**Activity**: Check each line of the records below and collect those holding "escrever".

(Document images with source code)
=-=-=-=-=

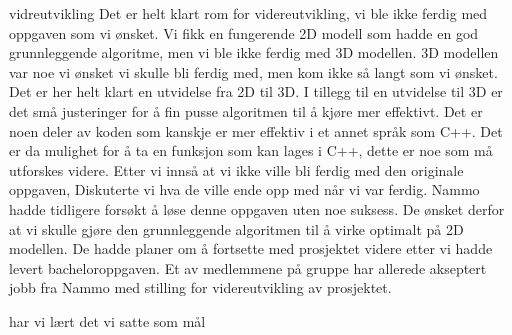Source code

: vidreutvikling
Det er helt klart rom for videreutvikling, vi ble ikke ferdig med oppgaven som vi ønsket. Vi fikk en fungerende 2D modell som hadde en god grunnleggende algoritme, men vi ble ikke ferdig med 3D modellen. 3D modellen var noe vi ønsket vi skulle bli ferdig med, men kom ikke så langt som vi ønsket. Det er her helt klart en utvidelse fra 2D til 3D. I tillegg til en utvidelse til 3D er det små justeringer for å fin pusse algoritmen til å kjøre mer effektivt. Det er noen deler av koden som kanskje er mer effektiv i et annet språk som C++. Det er da mulighet for å ta en funksjon som kan lages i C++, dette er noe som må utforskes videre. 
Etter vi innså at vi ikke ville bli ferdig med den originale oppgaven, Diskuterte vi hva de ville ende opp med når vi var ferdig. Nammo hadde tidligere forsøkt å løse denne oppgaven uten noe suksess. De ønsket derfor at vi skulle gjøre den grunnleggende algoritmen til å virke optimalt på 2D modellen. De hadde planer om å fortsette med prosjektet videre etter vi hadde levert bacheloroppgaven. Et av medlemmene på gruppe har allerede akseptert jobb fra Nammo med stilling for videreutvikling av prosjektet. 

har vi lært det vi satte som mål


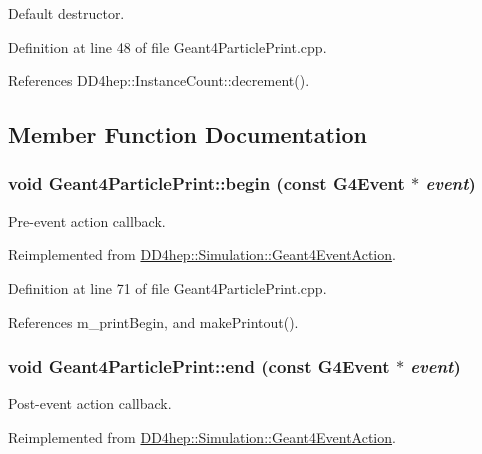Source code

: Default destructor. 

Definition at line 48 of file Geant4ParticlePrint.cpp.

References DD4hep::InstanceCount::decrement().

\subsection{Member Function Documentation}
\hypertarget{class_d_d4hep_1_1_simulation_1_1_geant4_particle_print_ad1a3cbd1ef6837aa2bccb3b01c415d8f}{
\subsubsection[{begin}]{\setlength{\rightskip}{0pt plus 5cm}void Geant4ParticlePrint::begin (const G4Event $\ast$ {\em event})}}
\label{class_d_d4hep_1_1_simulation_1_1_geant4_particle_print_ad1a3cbd1ef6837aa2bccb3b01c415d8f}


Pre-\/event action callback. 

Reimplemented from \hyperlink{class_d_d4hep_1_1_simulation_1_1_geant4_event_action_ad10785d157fa962f4ef2a5361bb0f5da}{DD4hep::Simulation::Geant4EventAction}.

Definition at line 71 of file Geant4ParticlePrint.cpp.

References m\_\-printBegin, and makePrintout().\hypertarget{class_d_d4hep_1_1_simulation_1_1_geant4_particle_print_ad2ba85711f58068667eb94d1f6b80012}{
\subsubsection[{end}]{\setlength{\rightskip}{0pt plus 5cm}void Geant4ParticlePrint::end (const G4Event $\ast$ {\em event})}}
\label{class_d_d4hep_1_1_simulation_1_1_geant4_particle_print_ad2ba85711f58068667eb94d1f6b80012}


Post-\/event action callback. 

Reimplemented from \hyperlink{class_d_d4hep_1_1_simulation_1_1_geant4_event_action_af131bad73c28da3419af7c29e0b8c250}{DD4hep::Simulation::Geant4EventAction}.

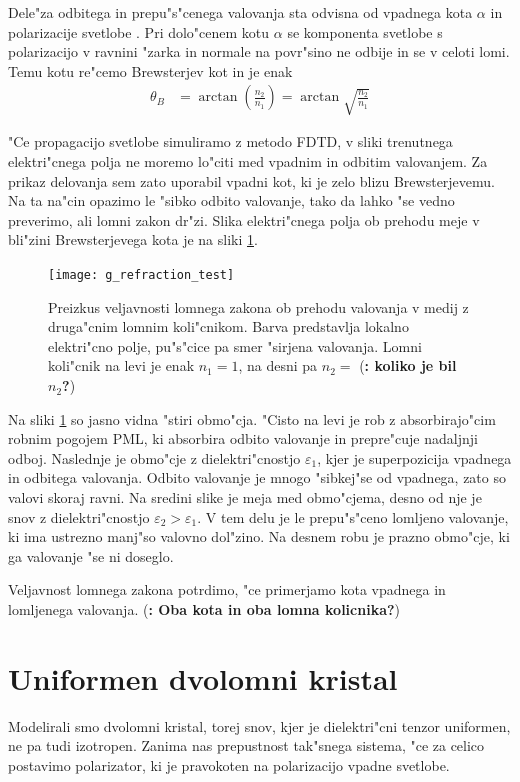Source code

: \documentclass[12pt,twoside,openright,final]{report}
\newcommand{\todo}[1]{(\textbf{\textsmaller{TODO}: #1})}
\begin{document}
Dele"za odbitega in prepu"s"cenega valovanja sta odvisna od vpadnega kota $\alpha$ in polarizacije svetlobe \cite{hecht-optics}. 
Pri dolo"cenem kotu $\alpha$ se komponenta svetlobe s polarizacijo v ravnini "zarka in normale na povr"sino ne odbije in se v celoti lomi. 
Temu kotu re"cemo Brewsterjev kot in je enak
\begin{align}
 \theta_B &= \arctan\left(\frac{n_2}{n_1}\right) = \arctan\sqrt{\frac{n_2}{n_1}}
\end{align}

"Ce propagacijo svetlobe simuliramo z metodo \ac{FDTD}, v sliki trenutnega elektri"cnega polja ne moremo lo"citi med vpadnim in odbitim valovanjem. 
Za prikaz delovanja sem zato uporabil vpadni kot, ki je zelo blizu Brewsterjevemu. 
Na ta na"cin opazimo le "sibko odbito valovanje, tako da lahko "se vedno preverimo, ali lomni zakon dr"zi. 
Slika elektri"cnega polja ob prehodu meje v bli"zini Brewsterjevega kota je na sliki \ref{fig:refraction-test}. 

\begin{figure}[h]
 \centering
 \vspace{-1.2cm}
 \texttt{[image: g\_refraction\_test]}
 \vspace{-1.4cm}
 \caption{Preizkus veljavnosti lomnega zakona ob prehodu valovanja v medij z druga"cnim lomnim koli"cnikom. Barva predstavlja lokalno elektri"cno polje, pu"s"cice pa smer "sirjena valovanja. Lomni koli"cnik na levi je enak $n_1 = 1$, na desni pa $n_2 = $ \todo{koliko je bil $n_2$?}}
 \label{fig:refraction-test}
\end{figure}

Na sliki \ref{fig:refraction-test} so jasno vidna "stiri obmo"cja. 
"Cisto na levi je rob z absorbirajo"cim robnim pogojem \ac{PML}, ki absorbira odbito valovanje in prepre"cuje nadaljnji odboj. 
Naslednje je obmo"cje z dielektri"cnostjo $\varepsilon_1$, kjer je superpozicija vpadnega in odbitega valovanja. 
Odbito valovanje je mnogo "sibkej"se od vpadnega, zato so valovi skoraj ravni. 
Na sredini slike je meja med obmo"cjema, desno od nje je snov z dielektri"cnostjo $\varepsilon_2 > \varepsilon_1$.
V tem delu je le prepu"s"ceno lomljeno valovanje, ki ima ustrezno manj"so valovno dol"zino. 
Na desnem robu je prazno obmo"cje, ki ga valovanje "se ni doseglo. 

Veljavnost lomnega zakona potrdimo, "ce primerjamo kota vpadnega in lomljenega valovanja. \todo{Oba kota in oba lomna kolicnika?}

\section{Uniformen dvolomni kristal}
Modelirali smo dvolomni kristal, torej snov, kjer je dielektri"cni tenzor uniformen, ne pa tudi izotropen. 
Zanima nas prepustnost tak"snega sistema, "ce za celico postavimo polarizator, ki je pravokoten na polarizacijo vpadne svetlobe. 
\end{document}

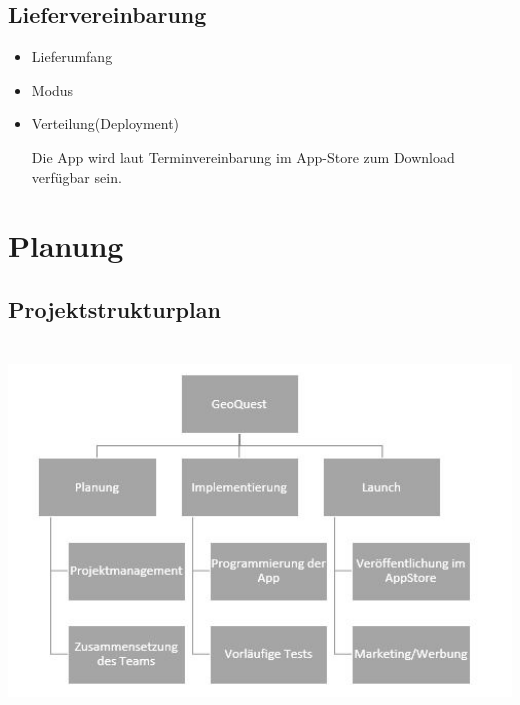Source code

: \subsection{Liefervereinbarung}
\begin{itemize}
	\item Lieferumfang
	\item Modus
	\item Verteilung(Deployment)
	
	Die App wird laut Terminvereinbarung im App-Store zum Download verfügbar sein.
\end{itemize}
\section{Planung}
\subsection{Projektstrukturplan}
\includegraphics[height=10cm]{Projektstrukturplan}\\
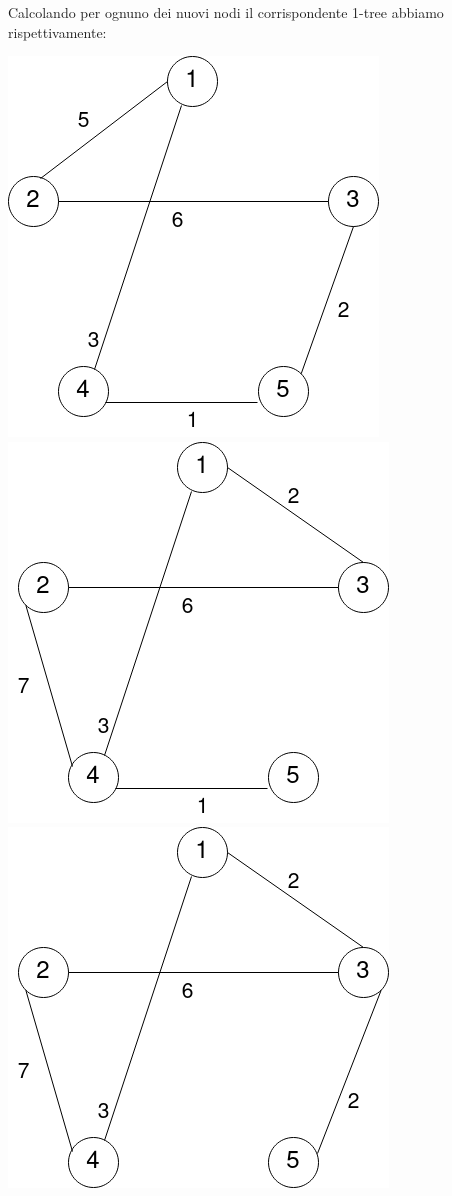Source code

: \documentclass[
	article,			%
	12pt,				%
	oneside,			%
	a4paper,			%
	english,			%
	italian,				%
	sumario=tradicional,
	]{abntex2}
\begin{document}
Calcolando per ognuno dei nuovi nodi il corrispondente 1-tree abbiamo rispettivamente:
\begin{center}
    \includegraphics[scale=0.26]{files/secondo1Tree.png}
    \qquad
    \includegraphics[scale=0.26]{files/terzo1Tree.png}
    \qquad
    \includegraphics[scale=0.26]{files/quarto1Tree.png}

\end{center}
\end{document}
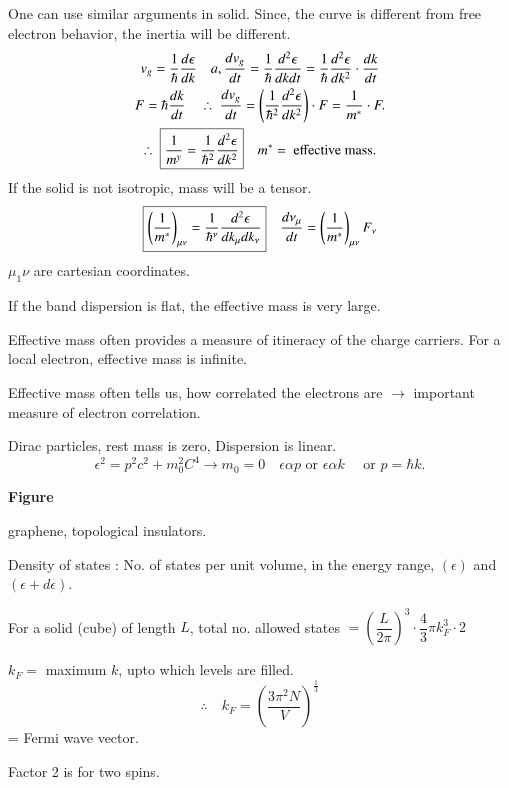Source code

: One can use similar arguments in solid. Since, the curve is different from free electron behavior, the inertia will be different.
\begin{gather*}
v_{g}=\dfrac{1}{\hbar}\dfrac{d\epsilon}{dk}\quad a, \dfrac{dv_{g}}{dt}=\dfrac{1}{\hbar}\dfrac{d^{2}\epsilon}{dkdt}=\dfrac{1}{\hbar}\dfrac{d^{2}\epsilon}{dk^{2}}\cdot \dfrac{dk}{dt}\\
F=\hbar \dfrac{dk}{dt}\quad \therefore \ \dfrac{dv_{g}}{dt}=\left(\dfrac{1}{\hbar^{2}}\dfrac{d^{2}\epsilon}{dk^{2}}\right)\cdot F=\dfrac{1}{m^{*}}\cdot F.\\
\therefore \ \fbox{$\dfrac{1}{m^{y}}=\dfrac{1}{\hbar^{2}}\dfrac{d^{2}\epsilon}{dk^{2}}$}\quad m^{*} = \text{ effective mass.}
\end{gather*}
If the solid is not isotropic, mass will be a tensor.
$$
\fbox{$\left(\dfrac{1}{m^{*}}\right)_{\mu\nu}=\dfrac{1}{\hbar^{\nu}}\dfrac{d^{2}\epsilon}{dk_{\mu}dk_{\nu}}$}\quad \dfrac{d\nu_{\mu}}{dt}=\left(\dfrac{1}{m^{*}}\right)_{\mu\nu}F_{\nu}
$$
$\mu_{1}\nu$ are cartesian coordinates.

If the band dispersion is flat, the effective mass is very large.

Effective mass often provides a measure of itineracy of the charge carriers. For a local electron, effective mass is infinite.

Effective mass often tells us, how correlated the electrons are $\to$ important measure of electron correlation.

Dirac particles, rest mass is zero, Dispersion is linear.
$$
\epsilon^{2}=p^{2}c^{2}+m^{2}_{0}C^{4}\to m_{0}=0\quad \epsilon\alpha p\text{ or } \epsilon\alpha k\quad \text{ or } p=\hbar k.
$$
\begin{center}
{\bf Figure}
\end{center}
graphene, topological insulators.

Density of states : No. of states per unit volume, in the energy range, $(\epsilon)$ and $(\epsilon+d\epsilon)$.

For a solid (cube) of length $L$, total no. allowed states $=\left(\dfrac{L}{2\pi}\right)^{3}\cdot\dfrac{4}{3}\pi k^{3}_{F}\cdot 2$

$k_{F}=$ maximum $k$, upto which levels are filled.
$$
\therefore\quad k_{F}=\left(\dfrac{3\pi^{2}N}{V}\right)^{\frac{1}{3}}
$$
= Fermi wave vector.

Factor 2 is for two spins.

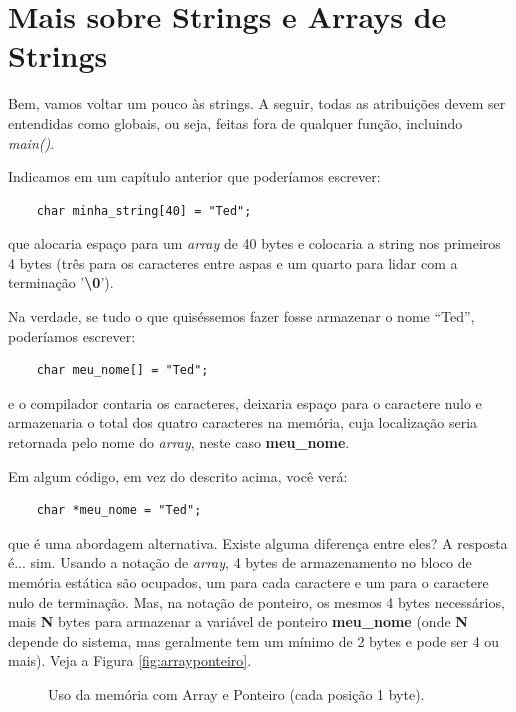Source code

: 
\chapter{Mais sobre Strings e Arrays de Strings}
Bem, vamos voltar um pouco às strings. A seguir, todas as atribuições devem ser entendidas como globais, ou seja, feitas fora de qualquer função, incluindo \textit{main()}.

Indicamos em um capítulo anterior que poderíamos escrever:
\begin{lstlisting}
	char minha_string[40] = "Ted";
\end{lstlisting}
que alocaria espaço para um \textit{array} de 40 bytes e colocaria a string nos primeiros 4 bytes (três para os caracteres entre aspas e um quarto para lidar com a terminação '\textbf{\textbackslash0}').

Na verdade, se tudo o que quiséssemos fazer fosse armazenar o nome ``Ted'', poderíamos escrever:
\begin{lstlisting}
	char meu_nome[] = "Ted";
\end{lstlisting}
e o compilador contaria os caracteres, deixaria espaço para o caractere nulo e armazenaria o total dos quatro caracteres na memória, cuja localização seria retornada pelo nome do \textit{array}, neste caso \textbf{meu\_nome}.

Em algum código, em vez do descrito acima, você verá:
\begin{lstlisting}
	char *meu_nome = "Ted";
\end{lstlisting}
que é uma abordagem alternativa. Existe alguma diferença entre eles? A resposta é... sim. Usando a notação de \textit{array}, 4 bytes de armazenamento no bloco de memória estática são ocupados, um para cada caractere e um para o caractere nulo de terminação. Mas, na notação de ponteiro, os mesmos 4 bytes necessários, mais \textbf{N} bytes para armazenar a variável de ponteiro \textbf{meu\_nome} (onde \textbf{N} depende do sistema, mas geralmente tem um mínimo de 2 bytes e pode ser 4 ou mais). Veja a Figura \ref{fig:arrayponteiro}.

\begin{figure}[ht]
	\begin{center}
		
		\caption{Uso da memória com Array e Ponteiro (cada posição 1 byte).}
		\label{fig:arrayponteiro}
	\end{center}
	\label{enderecos}
\end{figure}

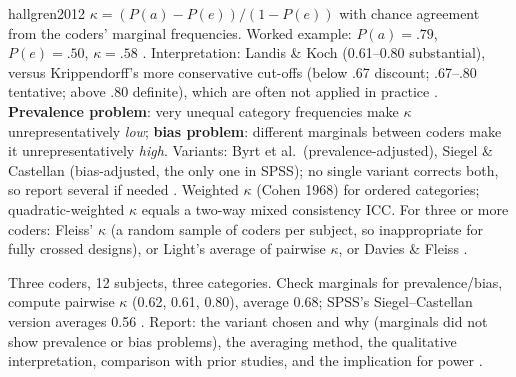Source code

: \begin{papercard}{hallgren2012}
 $\kappa=(P(a)-P(e))/(1-P(e))$ with chance agreement from the coders' marginal frequencies. Worked example: $P(a)=.79$, $P(e)=.50$, $\kappa=.58$ . Interpretation: Landis \& Koch (0.61--0.80 substantial), versus Krippendorff's more conservative cut-offs (below .67 discount; .67--.80 tentative; above .80 definite), which are often not applied in practice . \textbf{Prevalence problem}: very unequal category frequencies make $\kappa$ unrepresentatively \emph{low}; \textbf{bias problem}: different marginals between coders make it unrepresentatively \emph{high}. Variants: Byrt et al.\ (prevalence-adjusted), Siegel \& Castellan (bias-adjusted, the only one in SPSS); no single variant corrects both, so report several if needed . Weighted $\kappa$ (Cohen 1968) for ordered categories; quadratic-weighted $\kappa$ equals a two-way mixed consistency ICC. For three or more coders: Fleiss' $\kappa$ (a random sample of coders per subject, so inappropriate for fully crossed designs), or Light's average of pairwise $\kappa$, or Davies \& Fleiss .

 Three coders, 12 subjects, three categories. Check marginals for prevalence/bias, compute pairwise $\kappa$ (0.62, 0.61, 0.80), average 0.68; SPSS's Siegel--Castellan version averages 0.56 . Report: the variant chosen and why (marginals did not show prevalence or bias problems), the averaging method, the qualitative interpretation, comparison with prior studies, and the implication for power .


\end{papercard}
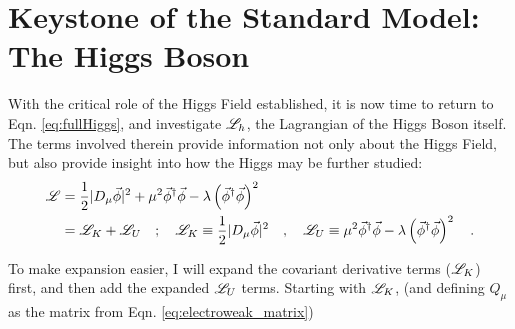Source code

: \section{Keystone of the Standard Model: The Higgs Boson} \label{sec:higgs_boson}

    With the critical role of the Higgs Field established, it is now time to return to Eqn. \ref{eq:fullHiggs},
        and investigate $\mathscr{L}_h$, the Lagrangian of the Higgs Boson itself.
    The terms involved therein provide information not only about the Higgs Field,
        but also provide insight into how the Higgs may be further studied:
    \begin{equation} \begin{split}
        \mathscr{L} &= \frac{1}{2} |D_{\mu} \vec{\phi}|^2 +
            \mu^2 \vec{\phi}^\dag \vec{\phi} - \lambda \left( \vec{\phi}^\dag\vec{\phi} \right)^2
        \\&= \mathscr{L}_K + \mathscr{L}_U \quad ; \quad 
            \mathscr{L}_K \equiv \frac{1}{2} |D_{\mu} \vec{\phi}|^2 \quad , \quad
            \mathscr{L}_U \equiv \mu^2 \vec{\phi}^\dag \vec{\phi} - \lambda \left( \vec{\phi}^\dag\vec{\phi} \right)^2
        \quad.
    \end{split} \end{equation}
    
    To make expansion easier, I will expand the covariant derivative terms ($\mathscr{L}_K$) first,
        and then add the expanded $\mathscr{L}_U$ terms.
    Starting with $\mathscr{L}_K$, (and defining $Q_{\mu}$ as the matrix from Eqn. \ref{eq:electroweak_matrix})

=-=-=-=-=

**Result of this task**:
Indicamos em um capítulo anterior que poderíamos escrever:
Na verdade, se tudo o que quiséssemos fazer fosse armazenar o nome ``Ted'', poderíamos escrever:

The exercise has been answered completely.